Underwater images frequently suffer from color casts, low illumination, and blur due to wavelength-dependent absorption and scattering. We present a practical two-stage, modular, and degradation-aware framework designed for real-time enhancement, prioritizing deployability on edge devices. Stage I employs a lightweight CNN to classify inputs into three dominant degradation classes (color cast, low light, blur) with 91.85% accuracy on an EUVP subset. Stage II applies three scene-specific lightweight enhancement pipelines and fuses their outputs using two alternative learnable modules: a global Linear Fusion and a LiteUNetFusion (spatially adaptive weighting with optional residual correction).

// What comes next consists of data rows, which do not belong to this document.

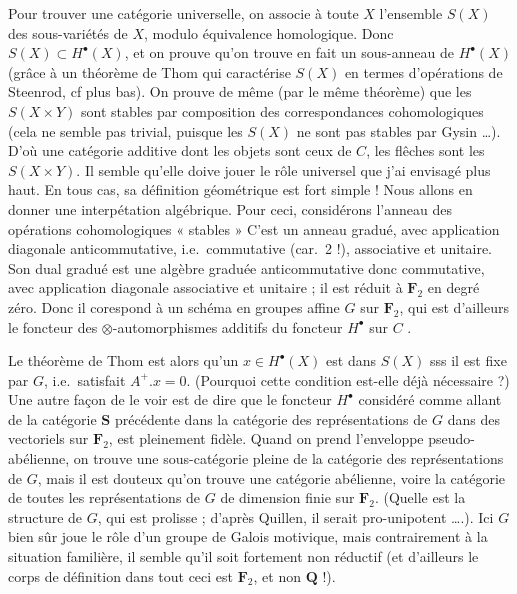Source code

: \documentclass[11pt,a4paper]{article}
\begin{document}
Pour trouver une catégorie universelle, on associe à toute $X$
l'ensemble $S(X)$ des sous-variétés de $X$, modulo équivalence
homologique. Donc $S(X) \subset H^{\bullet}(X)$, et on prouve qu'on trouve en
fait un sous-anneau de $H^{\bullet}(X)$ (grâce à un théorème de Thom qui
caractérise $S(X)$ en termes d'opérations de Steenrod, cf plus bas). On prouve
de même (par le même théorème) que les $S(X \times Y)$ sont stables par
composition des correspondances cohomologiques (cela ne semble pas trivial,
puisque les $S(X)$ ne sont pas stables par Gysin …). D'où une catégorie additive
dont les objets sont ceux de $C$, les flêches sont les $S(X \times Y)$. Il
semble qu'elle doive jouer le rôle universel que j'ai envisagé plus haut. En
tous cas, sa définition géométrique est fort simple ! Nous allons en donner une
interpétation algébrique. Pour ceci, considérons l'anneau des opérations
cohomologiques « stables »  C'est un anneau gradué, avec application diagonale
anticommutative, i.e.\ commutative (car.\ 2 !), associative et unitaire. Son
dual gradué est une algèbre graduée anticommutative donc commutative, avec
application diagonale associative et unitaire ; il est réduit à
$\mathbf{F}_{2}$ en degré zéro. Donc il corespond à un schéma en groupes affine
$G$ sur $\mathbf{F}_{2}$, qui est d'ailleurs le foncteur des
$\otimes$-automorphismes additifs du foncteur $H^{\bullet}$ sur $C$ .
\struck{\ill{}}


Le théorème de Thom est alors qu'un $x \in H^{\bullet}(X)$ est dans $S(X)$ sss
il est fixe par $G$, i.e.\ satisfait $A^{+} . x = 0$. (Pourquoi cette condition
est-elle déjà nécessaire ?) Une autre façon de le voir est de dire que le
foncteur $H^{\bullet}$ considéré comme allant de la catégorie $\mathbf{S}$
précédente dans la catégorie des représentations de $G$ dans des vectoriels sur
$\mathbf{F}_{2}$, est pleinement fidèle. Quand on prend l'enveloppe
pseudo-abélienne, on trouve une sous-catégorie pleine de la catégorie des
représentations de $G$, mais il est douteux qu'on trouve une catégorie
abélienne, voire la catégorie de toutes les représentations de $G$ de dimension
finie sur $\mathbf{F}_{2}$. (Quelle est la structure de $G$, qui est prolisse ;
d'après Quillen, il serait pro-unipotent ….). Ici $G$ bien sûr joue le rôle
d'un groupe de Galois motivique, mais contrairement à la situation familière, il
semble qu'il soit fortement non réductif (et d'ailleurs le corps de définition
dans tout ceci est $\mathbf{F}_{2}$, et non $\mathbf{Q}$ !).
\end{document}
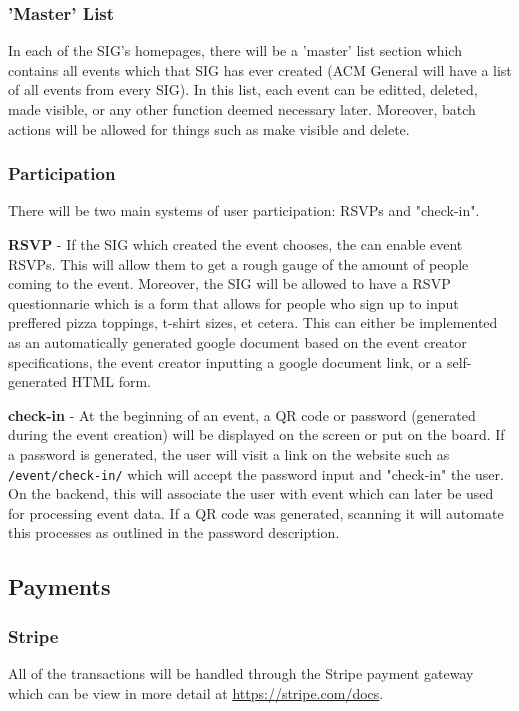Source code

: \documentclass{article}
\begin{document}
\subsubsection{'Master' List}
In each of the SIG's homepages, there will be a 'master' list section which
contains all events which that SIG has ever created (ACM General will have a
list of all events from every SIG). In this list, each event can be editted,
deleted, made visible, or any other function deemed necessary later. Moreover,
batch actions will be allowed for things such as make visible and delete.

\subsubsection{Participation}
\label{sec:participation}
There will be two main systems of user participation: RSVPs and "check-in".

\textbf{RSVP} - If the SIG which created the event chooses, the can enable event
RSVPs. This will allow them to get a rough gauge of the amount of people coming
to the event. Moreover, the SIG will be allowed to have a RSVP questionnarie which
is a form that allows for people who sign up to input preffered pizza toppings, 
t-shirt sizes, et cetera. This can either be implemented as an automatically generated
google document based on the event creator specifications, the event creator
inputting a google document link, or a self-generated HTML form. 

\textbf{check-in} - At the beginning of an event, a QR code or password (generated
during the event creation) will be displayed on the screen or put on the board.
If a password is generated, the user will visit a link on the website such as
\texttt{/event/check-in/} which will accept the password input and "check-in"
the user. On the backend, this will associate the user with event which can
later be used for processing event data. If a QR code was generated, scanning it
will automate this processes as outlined in the password description.

\subsection{Payments}
\subsubsection{Stripe}
All of the transactions will be handled through the Stripe payment gateway which
can be view in more detail at \url{https://stripe.com/docs}.
\end{document}
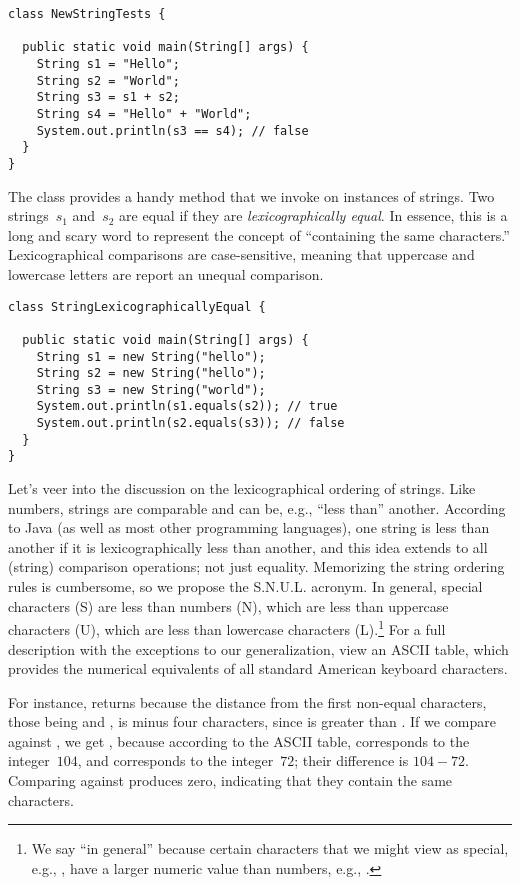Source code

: \begin{lstlisting}[language=MyJava]
class NewStringTests {

  public static void main(String[] args) {
    String s1 = "Hello";
    String s2 = "World";
    String s3 = s1 + s2;
    String s4 = "Hello" + "World";
    System.out.println(s3 == s4); // false
  }
}
\end{lstlisting}

The  class provides a handy  method that we invoke on instances of strings. 
Two strings~$s_1$ and~$s_2$ are equal if they are \emph{lexicographically equal}. 
In essence, this is a long and scary word to represent the concept of ``containing the same characters.'' 
Lexicographical comparisons are case-sensitive, meaning that uppercase and lowercase letters are report an unequal comparison.

\begin{lstlisting}[language=MyJava]
class StringLexicographicallyEqual {

  public static void main(String[] args) {
    String s1 = new String("hello");
    String s2 = new String("hello");
    String s3 = new String("world");
    System.out.println(s1.equals(s2)); // true
    System.out.println(s2.equals(s3)); // false
  }
}
\end{lstlisting}

Let's veer into the discussion on the lexicographical ordering of strings. 
Like numbers, strings are comparable and can be, e.g., ``less than'' another. 
According to Java (as well as most other programming languages), one string is less than another if it is lexicographically less than another, and this idea extends to all (string) comparison operations; not just equality. 
Memorizing the string ordering rules is cumbersome, so we propose the S.N.U.L. acronym. 
In general, special characters (S) are less than numbers (N), which are less than uppercase characters (U), which are less than lowercase characters (L).\footnote{We say ``in general'' because certain characters that we might view as special, e.g., , have a larger numeric value than numbers, e.g., \ttt{\q{}2\q{}}.} 
For a full description with the exceptions to our generalization, view an ASCII table, which provides the numerical equivalents of all standard American keyboard characters. 

For instance,  returns  because the distance from the first non-equal characters, those being  and \ttt{\q{}\q}, is minus four characters, since  is greater than . 
If we compare  against , we get , because according to the ASCII table,  corresponds to the integer~$104$, and  corresponds to the integer~$72$; their difference is $104 - 72$. 
Comparing  against  produces zero, indicating that they contain the same characters.

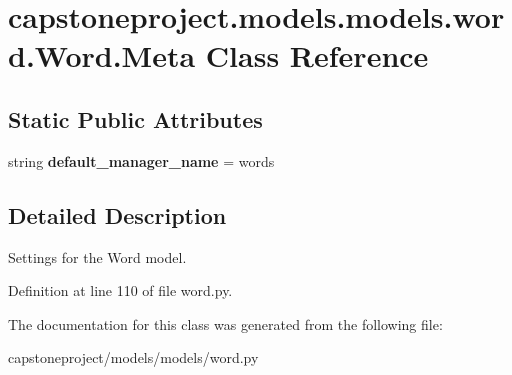 \hypertarget{classcapstoneproject_1_1models_1_1models_1_1word_1_1_word_1_1_meta}{}\section{capstoneproject.\+models.\+models.\+word.\+Word.\+Meta Class Reference}
\label{classcapstoneproject_1_1models_1_1models_1_1word_1_1_word_1_1_meta}
\subsection*{Static Public Attributes}
\begin{DoxyCompactItemize}
\item 
\mbox{\label{classcapstoneproject_1_1models_1_1models_1_1word_1_1_word_1_1_meta_a4d7cc48139f864a1c526030ea5b4b6c9}} 
string {\bfseries default\+\_\+manager\+\_\+name} = \textquotesingle{}words\textquotesingle{}
\end{DoxyCompactItemize}


\subsection{Detailed Description}
\begin{DoxyVerb}Settings for the Word model.\end{DoxyVerb}
 

Definition at line 110 of file word.\+py.



The documentation for this class was generated from the following file\+:\begin{DoxyCompactItemize}
\item 
capstoneproject/models/models/word.\+py\end{DoxyCompactItemize}
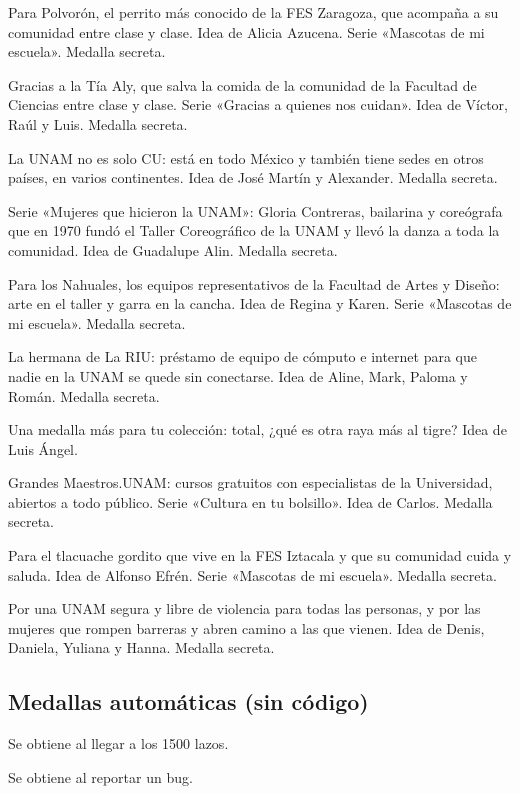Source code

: \begin{description}[leftmargin=1.4cm, style=nextline]
  \item[P0LV0R0N] Para Polvorón, el perrito más conocido de la FES Zaragoza, que acompaña a su comunidad entre clase y clase. Idea de Alicia Azucena. Serie «Mascotas de mi escuela». Medalla secreta.
  \item[T14AL1] Gracias a la Tía Aly, que salva la comida de la comunidad de la Facultad de Ciencias entre clase y clase. Serie «Gracias a quienes nos cuidan». Idea de Víctor, Raúl y Luis. Medalla secreta.
  \item[UNAMMUND0] La UNAM no es solo CU: está en todo México y también tiene sedes en otros países, en varios continentes. Idea de José Martín y Alexander. Medalla secreta.
  \item[GL0R14C] Serie «Mujeres que hicieron la UNAM»: Gloria Contreras, bailarina y coreógrafa que en 1970 fundó el Taller Coreográfico de la UNAM y llevó la danza a toda la comunidad. Idea de Guadalupe Alin. Medalla secreta.
  \item[N4HU4L3S] Para los Nahuales, los equipos representativos de la Facultad de Artes y Diseño: arte en el taller y garra en la cancha. Idea de Regina y Karen. Serie «Mascotas de mi escuela». Medalla secreta.
  \item[PCPUM4S] La hermana de La RIU: préstamo de equipo de cómputo e internet para que nadie en la UNAM se quede sin conectarse. Idea de Aline, Mark, Paloma y Román. Medalla secreta.
  \item[R4Y4T1GR3] Una medalla más para tu colección: total, ¿qué es otra raya más al tigre? Idea de Luis Ángel.
  \item[M43STR0S] Grandes Maestros.UNAM: cursos gratuitos con especialistas de la Universidad, abiertos a todo público. Serie «Cultura en tu bolsillo». Idea de Carlos. Medalla secreta.
  \item[1ZT4CU4CH3] Para el tlacuache gordito que vive en la FES Iztacala y que su comunidad cuida y saluda. Idea de Alfonso Efrén. Serie «Mascotas de mi escuela». Medalla secreta.
  \item[S3GUR4S] Por una UNAM segura y libre de violencia para todas las personas, y por las mujeres que rompen barreras y abren camino a las que vienen. Idea de Denis, Daniela, Yuliana y Hanna. Medalla secreta.
\end{description}

\subsection*{Medallas automáticas (sin código)}
\begin{description}[leftmargin=3.6cm, style=nextline]
  \item[Persona Famosa] Se obtiene al llegar a los 1500 lazos.
  \item[Bug Killer] Se obtiene al reportar un bug.
\end{description}

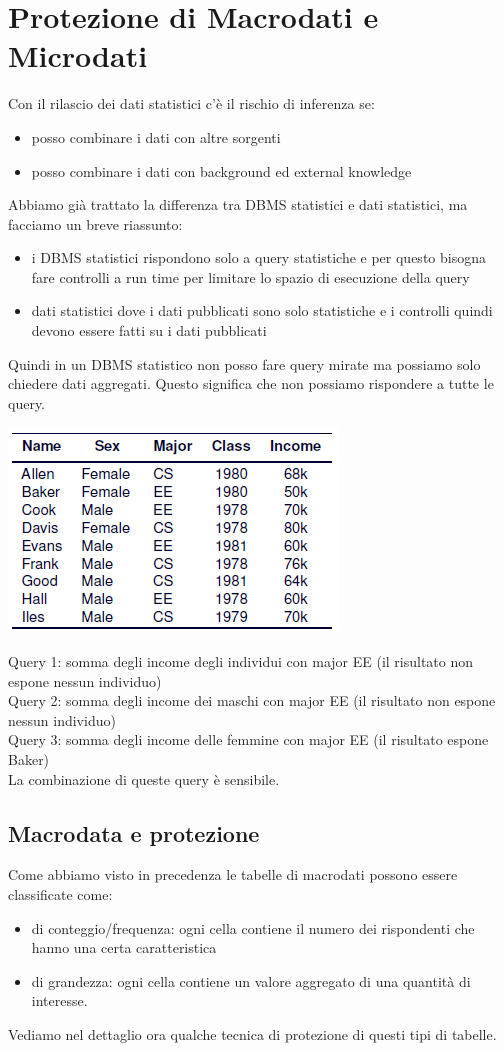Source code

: \section{Protezione di Macrodati e Microdati}
Con il rilascio dei dati statistici c'è il rischio di inferenza se:
\begin{itemize}
    \item posso combinare i dati con altre sorgenti
    \item posso combinare i dati con background ed external knowledge
\end{itemize}
Abbiamo già trattato la differenza tra DBMS statistici e dati statistici, ma facciamo un breve riassunto:
\begin{itemize}
    \item i DBMS statistici rispondono solo a query statistiche e per questo bisogna fare controlli a run time per limitare lo spazio di esecuzione della query
    \item dati statistici dove i dati pubblicati sono solo statistiche e i controlli quindi devono essere fatti su i dati pubblicati
\end{itemize}

Quindi in un DBMS statistico non posso fare query mirate ma possiamo solo chiedere dati aggregati. Questo significa che non possiamo rispondere a tutte le query.
\begin{center}
    \includegraphics[scale=0.6]{img/statdbms.png}
\end{center}
Query 1: somma degli income degli individui con major EE (il risultato non espone nessun individuo)\\
Query 2: somma degli income dei maschi con major EE (il risultato non espone nessun individuo)\\
Query 3: somma degli income delle femmine con major EE (il risultato espone Baker)\\
La combinazione di queste query è sensibile.

\subsection{Macrodata e protezione}
Come abbiamo visto in precedenza le tabelle di macrodati possono essere classificate come:
\begin{itemize}
    \item di conteggio/frequenza: ogni cella contiene il numero dei rispondenti che hanno una certa caratteristica
    \item di grandezza: ogni cella contiene un valore aggregato di una quantità di interesse.
\end{itemize}
Vediamo nel dettaglio ora qualche tecnica di protezione di questi tipi di tabelle.

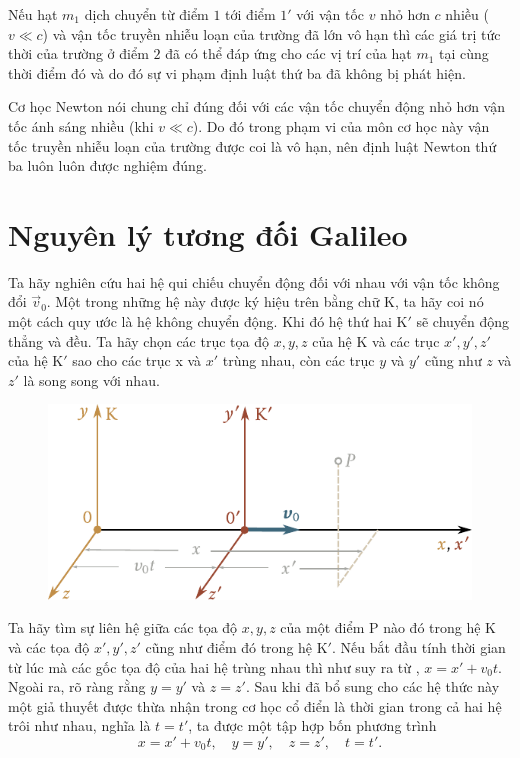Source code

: Nếu hạt $m_1$ dịch chuyển từ điểm $1$ tới điểm $1'$ với vận tốc $v$ nhỏ hơn $c$ nhiều ($v\ll c$) và vận tốc truyền nhiễu loạn của trường đã lớn vô hạn thì các giá trị tức thời của trường ở điểm $2$ đã có thể đáp ứng cho các vị trí của hạt $m_1$ tại cùng thời điểm đó và do đó sự vi phạm định luật thứ ba đã không bị phát hiện.

Cơ học Newton nói chung chỉ đúng đối với các vận tốc chuyển động nhỏ hơn vận tốc ánh sáng nhiều (khi $v\ll c$). Do đó trong phạm vi của môn cơ học này vận tốc truyền nhiễu loạn của trường được coi là vô hạn, nên định luật Newton thứ ba luôn luôn được nghiệm đúng.

\section{Nguyên lý tương đối Galileo}\label{sec:2_7}

Ta hãy nghiên cứu hai hệ qui chiếu chuyển động đối với nhau với vận tốc không đổi $\vec{v}_0$. Một trong những hệ này được ký hiệu trên  bằng chữ K, ta hãy coi nó một cách quy ước là hệ không chuyển động. Khi đó hệ thứ hai K$'$ sẽ chuyển động thẳng và đều. Ta hãy chọn các trục tọa độ $x, y, z$ của hệ K và các trục $x',y',z'$ của hệ K$'$ sao cho các trục x và $x'$ trùng nhau, còn các trục $y$ và $y'$ cũng như $z$ và $z'$ là song song với nhau.

\begin{figure}[!htb]
	\begin{center}
		\includegraphics[scale=1]{figures/ch_02/fig_2_3.pdf}
		\caption[]{}
		\label{fig:2_3}
	\end{center}
\end{figure}

Ta hãy tìm sự liên hệ giữa các tọa độ $x, y, z$ của một điểm P nào đó trong hệ K và các tọa độ $x', y', z'$ cũng như điểm đó trong hệ K$'$. Nếu bắt đầu tính thời gian từ lúc mà các gốc tọa độ của hai hệ trùng nhau thì như suy ra từ , $x=x'+v_0t$. Ngoài ra, rõ ràng rằng $y=y'$ và $z=z'$. Sau khi đã bổ sung cho các hệ thức này một giả thuyết được thừa nhận trong cơ học cổ điển là thời gian trong cả hai hệ trôi như nhau, nghĩa là $t=t'$, ta được một tập hợp bốn phương trình
\begin{equation}\label{eq:2_19}
x=x'+v_0t,\quad y=y',\quad z=z',\quad t=t'.
\end{equation}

Compared to the three single-scene optimizers (average PSNR = 19.0 dB; mean UCIQE ≈ 0.597; mean UIQM ≈ 2.07), the Linear Fusion improves PSNR by +2.6 dB on average and yields roughly +20.7% in UCIQE and +21.0% in UIQM, while maintaining low latency (~90 ms per 640 × 480 frame on an Intel i5-13400F (Intel Corporation, Santa Clara, CA, USA). The LiteUNetFusion further refines results: it raises PSNR by +1.5 dB over the Linear model (23.1 vs. 21.6 dB), brings modest perceptual gains (UCIQE from 0.72 to 0.74, UIQM 2.5 to 2.8) at a runtime of ≈125 ms per 640 × 480 frame, and better preserves local texture and color consistency in mixed-degradation scenes. We release implementation details for reproducibility and discuss limitations (e.g., occasional blur/noise amplification and domain generalization) together with future directions.